── Data section ──
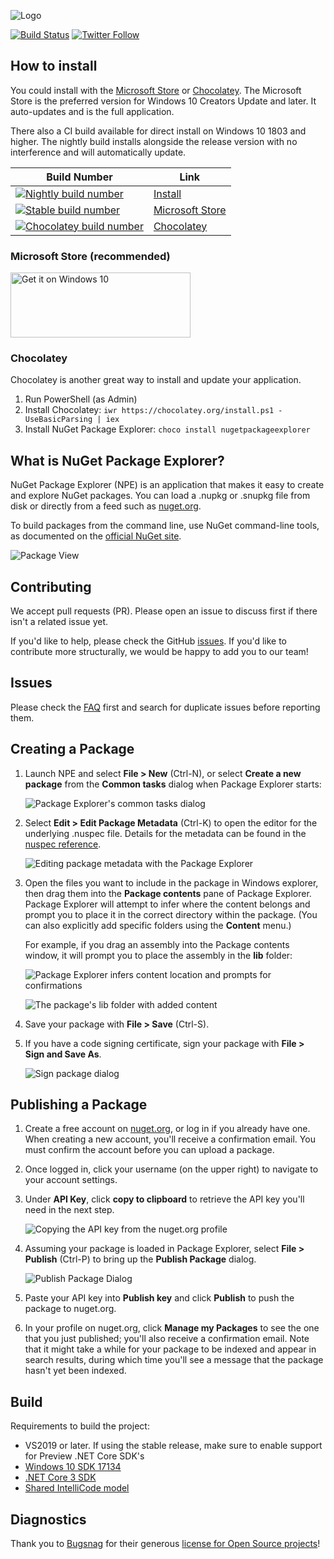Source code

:![Logo](images/npe-logo.png)

[![Build Status](https://dev.azure.com/onovotny/GitBuilds/_apis/build/status/NuGet%20Package%20Explorer/NuGet%20Package%20Explorer%20CI?branchName=master)](https://dev.azure.com/onovotny/GitBuilds/_build/latest?definitionId=16)
[![Twitter Follow](https://img.shields.io/twitter/follow/NuGetPE.svg?style=social?maxAge=2592000)](https://twitter.com/NuGetPE)

## How to install

You could install with the [Microsoft Store](https://www.microsoft.com/store/apps/9wzdncrdmdm3) or [Chocolatey](https://chocolatey.org/packages/NugetPackageExplorer). The Microsoft Store is the preferred version for Windows 10 Creators Update and later. It auto-updates and is the full application.

There also a CI build available for direct install on Windows 10 1803 and higher. The nightly build installs alongside
the release version with no interference and will automatically update.

| Build Number | Link |
| ------------ | ---- |
| [![Nightly build number](https://nugetpackageexplorer.blob.core.windows.net/nightly/ci_badge.svg)](https://nugetpackageexplorer.blob.core.windows.net/nightly/install.html)| [Install](https://nugetpackageexplorer.blob.core.windows.net/nightly/install.html)
| [![Stable build number](https://nugetpackageexplorer.blob.core.windows.net/store/stable_badge.svg)](https://www.microsoft.com/store/apps/9wzdncrdmdm3) | [Microsoft Store](https://www.microsoft.com/store/apps/9wzdncrdmdm3) |
| [![Chocolatey build number](https://img.shields.io/chocolatey/v/NugetPackageExplorer.svg)](https://chocolatey.org/packages/NugetPackageExplorer) | [Chocolatey](https://chocolatey.org/packages/NugetPackageExplorer) |

### Microsoft Store (recommended)

<a href="https://www.microsoft.com/store/apps/9wzdncrdmdm3?ocid=badge"><img height="104" width="288" src="https://assets.windowsphone.com/f2f77ec7-9ba9-4850-9ebe-77e366d08adc/English_Get_it_Win_10_InvariantCulture_Default.png" alt="Get it on Windows 10"></a>

### Chocolatey

Chocolatey is another great way to install and update your application.

1. Run PowerShell (as Admin)
2. Install Chocolatey: `iwr https://chocolatey.org/install.ps1 -UseBasicParsing | iex`
3. Install NuGet Package Explorer: `choco install nugetpackageexplorer`

## What is NuGet Package Explorer?

NuGet Package Explorer (NPE) is an application that makes it easy to create and explore NuGet packages. You can load a .nupkg or .snupkg file from disk or directly from a feed such as [nuget.org](https://www.nuget.org/).

To build packages from the command line, use NuGet command-line tools, as documented on the [official NuGet site](https://docs.nuget.org/ndocs/create-packages/creating-a-package).

![Package View](images/screenshots/PackageView.png)

## Contributing

We accept pull requests (PR). Please open an issue to discuss first if there isn't a related issue yet.

If you'd like to help, please check the GitHub [issues](https://github.com/NuGetPackageExplorer/NuGetPackageExplorer/issues). If you'd like to contribute more structurally, we would be happy to add you to our team!

## Issues

Please check the [FAQ](https://github.com/NuGetPackageExplorer/NuGetPackageExplorer/wiki) first and search for duplicate issues before reporting them. 

## Creating a Package

1. Launch NPE and select **File > New** (Ctrl-N), or select **Create a new package** from the **Common tasks** dialog when Package Explorer starts:

	![Package Explorer's common tasks dialog](images/screenshots/CommonTasks.png)

2. Select **Edit > Edit Package Metadata** (Ctrl-K) to open the editor for the underlying .nuspec file. Details for the metadata can be found in the [nuspec reference](https://docs.nuget.org/ndocs/schema/nuspec).

	![Editing package metadata with the Package Explorer](images/screenshots/EditMetadata.png)

3. Open the files you want to include in the package in Windows explorer, then drag them into the **Package contents** pane of Package Explorer. Package Explorer will attempt to infer where the content belongs and prompt you to place it in the correct directory within the package. (You can also explicitly add specific folders using the **Content** menu.)

	For example, if you drag an assembly into the Package contents window, it will prompt you to place the assembly in the **lib** folder:

	![Package Explorer infers content location and prompts for confirmations](https://cloud.githubusercontent.com/assets/1339874/19167427/88c80fc0-8bc0-11e6-8d39-cc6e04024013.png)

	![The package's lib folder with added content](images/screenshots/PackageWithLibFolder.png)


4. Save your package with **File > Save** (Ctrl-S).
5. If you have a code signing certificate, sign your package with **File > Sign and Save As**.
 
	![Sign package dialog](images/screenshots/SignPackage.png)

## Publishing a Package

1. Create a free account on [nuget.org](http://nuget.org/), or log in if you already have one. When creating a new account, you'll receive a confirmation email. You must confirm the account before you can upload a package.

2. Once logged in, click your username (on the upper right) to navigate to your account settings.

3. Under **API Key**, click **copy to clipboard** to retrieve the API key you'll need in the next step.

      ![Copying the API key from the nuget.org profile](https://cloud.githubusercontent.com/assets/1339874/19167409/6fd8d238-8bc0-11e6-86b4-49af64483d78.png)

4. Assuming your package is loaded in Package Explorer, select **File > Publish** (Ctrl-P) to bring up the **Publish Package** dialog.

	![Publish Package Dialog](images/screenshots/PublishDialog.png)

5. Paste your API key into **Publish key** and click **Publish** to push the package to nuget.org.

6. In your profile on nuget.org, click **Manage my Packages** to see the one that you just published; you'll also receive a confirmation email. Note that it might take a while for your package to be indexed and appear in search results, during which time you'll see a message that the package hasn't yet been indexed.

## Build

Requirements to build the project:

- VS2019 or later. If using the stable release, make sure to enable support for Preview .NET Core SDK's
- [Windows 10 SDK 17134](https://developer.microsoft.com/en-US/windows/downloads/windows-10-sdk)
- [.NET Core 3 SDK](https://github.com/dotnet/core-sdk)
- [Shared IntelliCode model](https://prod.intellicode.vsengsaas.visualstudio.com/get?m=B971F4617299420C8D5CFEF23F395D2A)

## Diagnostics

Thank you to [Bugsnag](https://www.bugsnag.com/) for their generous [license for Open Source projects](https://www.bugsnag.com/open-source/)!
───
Working from the material above, restate word for word the lines between the line with "4. Save your" and the line with "## Publishing a Package", both included, and only those.

• Answer section
4. Save your package with **File > Save** (Ctrl-S).
5. If you have a code signing certificate, sign your package with **File > Sign and Save As**.
 
	![Sign package dialog](images/screenshots/SignPackage.png)

## Publishing a Package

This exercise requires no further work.